Introduction and Objectives Idiopathic pulmonary fibrosis (IPF) is associated with a reduced life expectancy of 2–3 years from diagnosis to death. In the CAPACITY1 study patients treated with pirfenidone had a slower decline in FVC (evident from 6 months), and showed a trend towards improved mortality. We investigated causes of death and factors influencing mortality in patients who have received pirfenidone on a Named Patient Programme.
Method We retrospectively analysed the data from 25 patients with a minimum of 3 months follow-up who were treated with Pirfenidone between August 2011 and June 2012 in a tertiary ILD clinic.
Results Mean age was 67±8 years and 19 (76%) were male. 8 of the 25 patients treated died. 4 had discontinued pirfenidone prior to death. 4 died due to an IPF exacerbation, 3 due to progressive disease and 1 due to a combination of progressive disease and congestive cardiac failure. Survivors had a greater DLCO % predicted at baseline (49±16 v 30±8; p=0.001) and were heavier (82.8±14.6kg v 71.0±11.2kg; p=0.032). A greater proportion of subjects who died (75%) had severe IPF (DLCO<35% predicted or FVC<50% predicted) compared with those who survived (18%; p=0.014). For survivors compared with those who had died, there was a trend towards greater BMI (28.7±4.4 v 25.4±3.9; p=0.065) and younger age (65±8.2 v 70±4.5; p=0.053).
FVC % predicted, Chronic Respiratory Questionnaire Scores and the presence of significant co-morbidities at baseline did not predict survival.

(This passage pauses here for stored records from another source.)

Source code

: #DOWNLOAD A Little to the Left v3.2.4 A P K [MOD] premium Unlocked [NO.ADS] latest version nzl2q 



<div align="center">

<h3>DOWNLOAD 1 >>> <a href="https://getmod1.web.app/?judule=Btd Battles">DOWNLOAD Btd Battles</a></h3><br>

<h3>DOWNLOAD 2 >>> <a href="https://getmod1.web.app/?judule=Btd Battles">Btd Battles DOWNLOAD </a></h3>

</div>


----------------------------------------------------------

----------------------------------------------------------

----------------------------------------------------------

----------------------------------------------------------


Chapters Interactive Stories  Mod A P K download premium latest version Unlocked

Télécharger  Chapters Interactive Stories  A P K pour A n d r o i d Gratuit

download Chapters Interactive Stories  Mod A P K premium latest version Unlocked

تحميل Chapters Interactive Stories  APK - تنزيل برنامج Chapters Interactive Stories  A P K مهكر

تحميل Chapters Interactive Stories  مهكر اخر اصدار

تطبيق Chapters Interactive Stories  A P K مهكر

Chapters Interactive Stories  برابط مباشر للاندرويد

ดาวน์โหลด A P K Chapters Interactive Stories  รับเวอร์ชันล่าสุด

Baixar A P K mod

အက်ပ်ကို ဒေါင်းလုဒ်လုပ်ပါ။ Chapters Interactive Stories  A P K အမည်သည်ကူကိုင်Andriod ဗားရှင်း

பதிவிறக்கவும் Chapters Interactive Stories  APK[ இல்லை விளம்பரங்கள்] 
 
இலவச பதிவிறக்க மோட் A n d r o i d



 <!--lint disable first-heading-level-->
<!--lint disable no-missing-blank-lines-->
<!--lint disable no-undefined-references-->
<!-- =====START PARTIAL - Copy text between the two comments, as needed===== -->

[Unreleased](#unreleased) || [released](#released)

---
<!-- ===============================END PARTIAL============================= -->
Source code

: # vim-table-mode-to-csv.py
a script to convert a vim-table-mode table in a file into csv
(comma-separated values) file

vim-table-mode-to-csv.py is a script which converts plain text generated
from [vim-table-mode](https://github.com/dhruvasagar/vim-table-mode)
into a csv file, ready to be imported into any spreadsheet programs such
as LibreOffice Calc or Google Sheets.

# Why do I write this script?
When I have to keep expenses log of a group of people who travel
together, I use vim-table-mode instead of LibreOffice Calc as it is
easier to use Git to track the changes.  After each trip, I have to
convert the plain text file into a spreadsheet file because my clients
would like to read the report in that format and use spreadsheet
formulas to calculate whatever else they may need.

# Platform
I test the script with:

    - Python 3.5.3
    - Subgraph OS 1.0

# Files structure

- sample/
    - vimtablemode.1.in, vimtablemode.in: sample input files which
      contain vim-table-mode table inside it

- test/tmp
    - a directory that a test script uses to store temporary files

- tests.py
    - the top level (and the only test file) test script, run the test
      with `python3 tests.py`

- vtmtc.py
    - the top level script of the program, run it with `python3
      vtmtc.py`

Conclusion In IPF patients who had been treated with pirfenidone, all died of IPF related causes, and those who died weighed less, and had more severe disease with a lower baseline DLCO% predicted.
This may help to inform us about the most appropriate patients for whom pirfenidone treatment should be considered.
Noble P, Albera C, Bradford W et al, for the CAPACITY Study Group. Pirfenidone in patients with idiopathic pulmonary fibrosis (CAPACITY): two randomised trials. Lancet 2011; 377: 1760–69.